■ WORK REQUEST
Please retype the listing below word for word and exclude its images.

■ DATA FOR THIS TASK
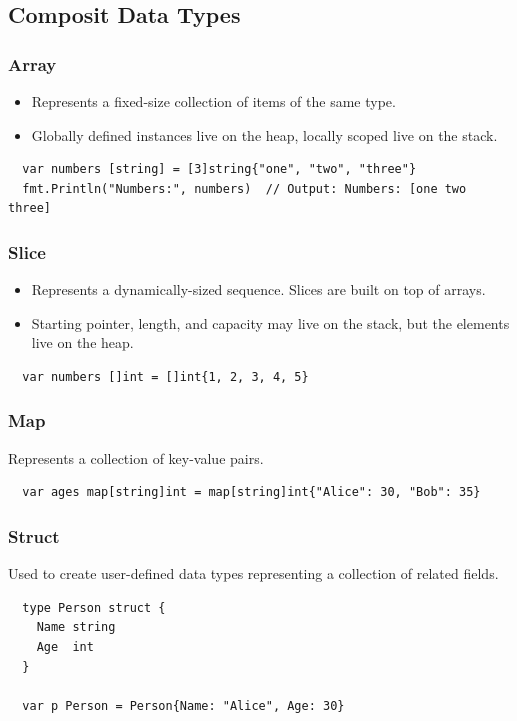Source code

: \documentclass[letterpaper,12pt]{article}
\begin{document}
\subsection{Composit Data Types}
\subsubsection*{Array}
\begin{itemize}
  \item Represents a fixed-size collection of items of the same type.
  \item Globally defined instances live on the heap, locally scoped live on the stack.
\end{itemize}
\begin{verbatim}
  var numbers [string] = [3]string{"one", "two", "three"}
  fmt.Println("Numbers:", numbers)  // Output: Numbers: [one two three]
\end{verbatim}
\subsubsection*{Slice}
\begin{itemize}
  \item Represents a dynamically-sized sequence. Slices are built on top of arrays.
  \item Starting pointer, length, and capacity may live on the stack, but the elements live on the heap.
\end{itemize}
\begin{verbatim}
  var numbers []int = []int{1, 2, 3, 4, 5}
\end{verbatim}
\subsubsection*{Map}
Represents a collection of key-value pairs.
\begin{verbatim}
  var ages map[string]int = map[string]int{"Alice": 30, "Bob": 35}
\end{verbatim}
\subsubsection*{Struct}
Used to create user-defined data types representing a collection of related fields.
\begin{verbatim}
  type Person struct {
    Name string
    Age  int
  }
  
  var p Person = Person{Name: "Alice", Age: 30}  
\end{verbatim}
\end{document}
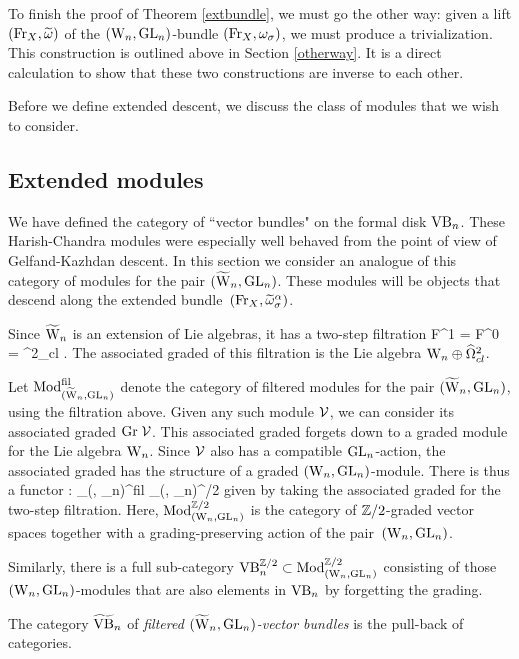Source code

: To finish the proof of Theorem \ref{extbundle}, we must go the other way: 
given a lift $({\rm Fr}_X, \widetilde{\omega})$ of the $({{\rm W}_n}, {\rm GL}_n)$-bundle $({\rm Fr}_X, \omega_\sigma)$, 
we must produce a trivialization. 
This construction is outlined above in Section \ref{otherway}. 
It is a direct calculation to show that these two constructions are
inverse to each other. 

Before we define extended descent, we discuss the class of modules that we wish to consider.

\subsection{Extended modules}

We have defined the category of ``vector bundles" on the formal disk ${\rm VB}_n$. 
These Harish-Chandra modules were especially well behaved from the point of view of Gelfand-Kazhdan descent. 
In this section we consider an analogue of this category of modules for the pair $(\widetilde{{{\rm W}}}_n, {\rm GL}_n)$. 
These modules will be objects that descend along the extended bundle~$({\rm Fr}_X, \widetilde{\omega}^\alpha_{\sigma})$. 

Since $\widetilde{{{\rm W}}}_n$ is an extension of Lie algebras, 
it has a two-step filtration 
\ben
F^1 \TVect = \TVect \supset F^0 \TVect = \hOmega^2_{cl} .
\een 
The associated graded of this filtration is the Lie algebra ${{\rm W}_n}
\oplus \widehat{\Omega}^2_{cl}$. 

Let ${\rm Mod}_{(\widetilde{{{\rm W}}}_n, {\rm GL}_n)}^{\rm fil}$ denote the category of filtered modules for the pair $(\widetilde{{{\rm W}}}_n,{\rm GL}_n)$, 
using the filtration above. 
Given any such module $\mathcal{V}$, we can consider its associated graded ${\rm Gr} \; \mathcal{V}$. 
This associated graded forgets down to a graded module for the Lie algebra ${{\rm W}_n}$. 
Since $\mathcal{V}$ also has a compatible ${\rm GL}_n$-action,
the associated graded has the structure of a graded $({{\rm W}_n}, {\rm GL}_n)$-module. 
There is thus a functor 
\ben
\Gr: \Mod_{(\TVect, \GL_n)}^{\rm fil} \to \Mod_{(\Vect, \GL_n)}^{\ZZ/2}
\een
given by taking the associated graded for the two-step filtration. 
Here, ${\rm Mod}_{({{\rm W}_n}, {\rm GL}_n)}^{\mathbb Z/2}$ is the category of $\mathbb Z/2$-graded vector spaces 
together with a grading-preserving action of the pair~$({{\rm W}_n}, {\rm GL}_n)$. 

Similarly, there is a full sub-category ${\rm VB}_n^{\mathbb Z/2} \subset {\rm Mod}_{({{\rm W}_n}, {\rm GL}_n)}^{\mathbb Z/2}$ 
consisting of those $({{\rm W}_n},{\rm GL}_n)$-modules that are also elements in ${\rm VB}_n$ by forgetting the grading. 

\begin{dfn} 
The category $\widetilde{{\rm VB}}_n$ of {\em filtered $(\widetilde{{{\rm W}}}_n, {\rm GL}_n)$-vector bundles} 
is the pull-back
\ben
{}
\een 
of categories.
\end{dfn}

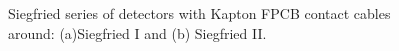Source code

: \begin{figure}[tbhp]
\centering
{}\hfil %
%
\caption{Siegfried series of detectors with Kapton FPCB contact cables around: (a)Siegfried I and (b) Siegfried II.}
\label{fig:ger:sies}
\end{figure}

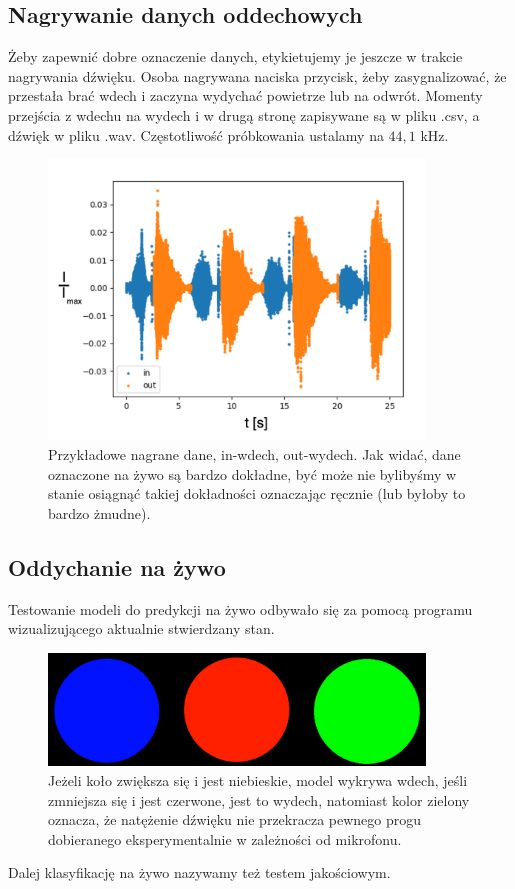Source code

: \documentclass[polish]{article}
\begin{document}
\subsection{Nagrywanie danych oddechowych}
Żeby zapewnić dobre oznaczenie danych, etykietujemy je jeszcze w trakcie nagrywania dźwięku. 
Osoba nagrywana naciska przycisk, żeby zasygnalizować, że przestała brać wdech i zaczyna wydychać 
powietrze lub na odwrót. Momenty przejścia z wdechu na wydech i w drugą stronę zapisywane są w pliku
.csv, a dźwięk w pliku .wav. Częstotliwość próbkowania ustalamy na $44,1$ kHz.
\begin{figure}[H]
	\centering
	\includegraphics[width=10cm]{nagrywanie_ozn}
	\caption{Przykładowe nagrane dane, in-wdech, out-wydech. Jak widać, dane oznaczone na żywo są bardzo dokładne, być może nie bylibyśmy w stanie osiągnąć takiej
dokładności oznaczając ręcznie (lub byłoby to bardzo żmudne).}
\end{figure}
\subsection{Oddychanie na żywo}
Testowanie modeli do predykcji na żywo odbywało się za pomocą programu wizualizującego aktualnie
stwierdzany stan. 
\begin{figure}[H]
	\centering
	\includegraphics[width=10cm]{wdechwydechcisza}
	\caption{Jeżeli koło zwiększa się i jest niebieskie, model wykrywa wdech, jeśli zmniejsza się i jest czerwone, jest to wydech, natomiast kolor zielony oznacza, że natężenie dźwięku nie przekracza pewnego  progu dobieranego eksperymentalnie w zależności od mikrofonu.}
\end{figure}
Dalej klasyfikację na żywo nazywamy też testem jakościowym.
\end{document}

■ THE ANSWER
Source code

: \documentclass[letterpaper,12pt]{article}
\begin{document}
\subsection{Composit Data Types}
\subsubsection*{Array}
\begin{itemize}
  \item Represents a fixed-size collection of items of the same type.
  \item Globally defined instances live on the heap, locally scoped live on the stack.
\end{itemize}
\begin{verbatim}
  var numbers [string] = [3]string{"one", "two", "three"}
  fmt.Println("Numbers:", numbers)  // Output: Numbers: [one two three]
\end{verbatim}
\subsubsection*{Slice}
\begin{itemize}
  \item Represents a dynamically-sized sequence. Slices are built on top of arrays.
  \item Starting pointer, length, and capacity may live on the stack, but the elements live on the heap.
\end{itemize}
\begin{verbatim}
  var numbers []int = []int{1, 2, 3, 4, 5}
\end{verbatim}
\subsubsection*{Map}
Represents a collection of key-value pairs.
\begin{verbatim}
  var ages map[string]int = map[string]int{"Alice": 30, "Bob": 35}
\end{verbatim}
\subsubsection*{Struct}
Used to create user-defined data types representing a collection of related fields.
\begin{verbatim}
  type Person struct {
    Name string
    Age  int
  }
  
  var p Person = Person{Name: "Alice", Age: 30}  
\end{verbatim}
\end{document}
Source code

: To finish the proof of Theorem \ref{extbundle}, we must go the other way: 
given a lift $({\rm Fr}_X, \widetilde{\omega})$ of the $({{\rm W}_n}, {\rm GL}_n)$-bundle $({\rm Fr}_X, \omega_\sigma)$, 
we must produce a trivialization. 
This construction is outlined above in Section \ref{otherway}. 
It is a direct calculation to show that these two constructions are
inverse to each other. 

Before we define extended descent, we discuss the class of modules that we wish to consider.

\subsection{Extended modules}

We have defined the category of ``vector bundles" on the formal disk ${\rm VB}_n$. 
These Harish-Chandra modules were especially well behaved from the point of view of Gelfand-Kazhdan descent. 
In this section we consider an analogue of this category of modules for the pair $(\widetilde{{{\rm W}}}_n, {\rm GL}_n)$. 
These modules will be objects that descend along the extended bundle~$({\rm Fr}_X, \widetilde{\omega}^\alpha_{\sigma})$. 

Since $\widetilde{{{\rm W}}}_n$ is an extension of Lie algebras, 
it has a two-step filtration 
\ben
F^1 \TVect = \TVect \supset F^0 \TVect = \hOmega^2_{cl} .
\een 
The associated graded of this filtration is the Lie algebra ${{\rm W}_n}
\oplus \widehat{\Omega}^2_{cl}$. 

Let ${\rm Mod}_{(\widetilde{{{\rm W}}}_n, {\rm GL}_n)}^{\rm fil}$ denote the category of filtered modules for the pair $(\widetilde{{{\rm W}}}_n,{\rm GL}_n)$, 
using the filtration above. 
Given any such module $\mathcal{V}$, we can consider its associated graded ${\rm Gr} \; \mathcal{V}$. 
This associated graded forgets down to a graded module for the Lie algebra ${{\rm W}_n}$. 
Since $\mathcal{V}$ also has a compatible ${\rm GL}_n$-action,
the associated graded has the structure of a graded $({{\rm W}_n}, {\rm GL}_n)$-module. 
There is thus a functor 
\ben
\Gr: \Mod_{(\TVect, \GL_n)}^{\rm fil} \to \Mod_{(\Vect, \GL_n)}^{\ZZ/2}
\een
given by taking the associated graded for the two-step filtration. 
Here, ${\rm Mod}_{({{\rm W}_n}, {\rm GL}_n)}^{\mathbb Z/2}$ is the category of $\mathbb Z/2$-graded vector spaces 
together with a grading-preserving action of the pair~$({{\rm W}_n}, {\rm GL}_n)$. 

Similarly, there is a full sub-category ${\rm VB}_n^{\mathbb Z/2} \subset {\rm Mod}_{({{\rm W}_n}, {\rm GL}_n)}^{\mathbb Z/2}$ 
consisting of those $({{\rm W}_n},{\rm GL}_n)$-modules that are also elements in ${\rm VB}_n$ by forgetting the grading. 

\begin{dfn} 
The category $\widetilde{{\rm VB}}_n$ of {\em filtered $(\widetilde{{{\rm W}}}_n, {\rm GL}_n)$-vector bundles} 
is the pull-back
\ben
{}
\een 
of categories.
\end{dfn}

Source code

: \begin{figure}[tbhp]
\centering
{}\hfil %
%
\caption{Siegfried series of detectors with Kapton FPCB contact cables around: (a)Siegfried I and (b) Siegfried II.}
\label{fig:ger:sies}
\end{figure}

Source code

: \documentclass[polish]{article}
\begin{document}
\subsection{Nagrywanie danych oddechowych}
Żeby zapewnić dobre oznaczenie danych, etykietujemy je jeszcze w trakcie nagrywania dźwięku. 
Osoba nagrywana naciska przycisk, żeby zasygnalizować, że przestała brać wdech i zaczyna wydychać 
powietrze lub na odwrót. Momenty przejścia z wdechu na wydech i w drugą stronę zapisywane są w pliku
.csv, a dźwięk w pliku .wav. Częstotliwość próbkowania ustalamy na $44,1$ kHz.
\begin{figure}[H]
	\centering
	\includegraphics[width=10cm]{nagrywanie_ozn}
	\caption{Przykładowe nagrane dane, in-wdech, out-wydech. Jak widać, dane oznaczone na żywo są bardzo dokładne, być może nie bylibyśmy w stanie osiągnąć takiej
dokładności oznaczając ręcznie (lub byłoby to bardzo żmudne).}
\end{figure}
\subsection{Oddychanie na żywo}
Testowanie modeli do predykcji na żywo odbywało się za pomocą programu wizualizującego aktualnie
stwierdzany stan. 
\begin{figure}[H]
	\centering
	\includegraphics[width=10cm]{wdechwydechcisza}
	\caption{Jeżeli koło zwiększa się i jest niebieskie, model wykrywa wdech, jeśli zmniejsza się i jest czerwone, jest to wydech, natomiast kolor zielony oznacza, że natężenie dźwięku nie przekracza pewnego  progu dobieranego eksperymentalnie w zależności od mikrofonu.}
\end{figure}
Dalej klasyfikację na żywo nazywamy też testem jakościowym.
\end{document}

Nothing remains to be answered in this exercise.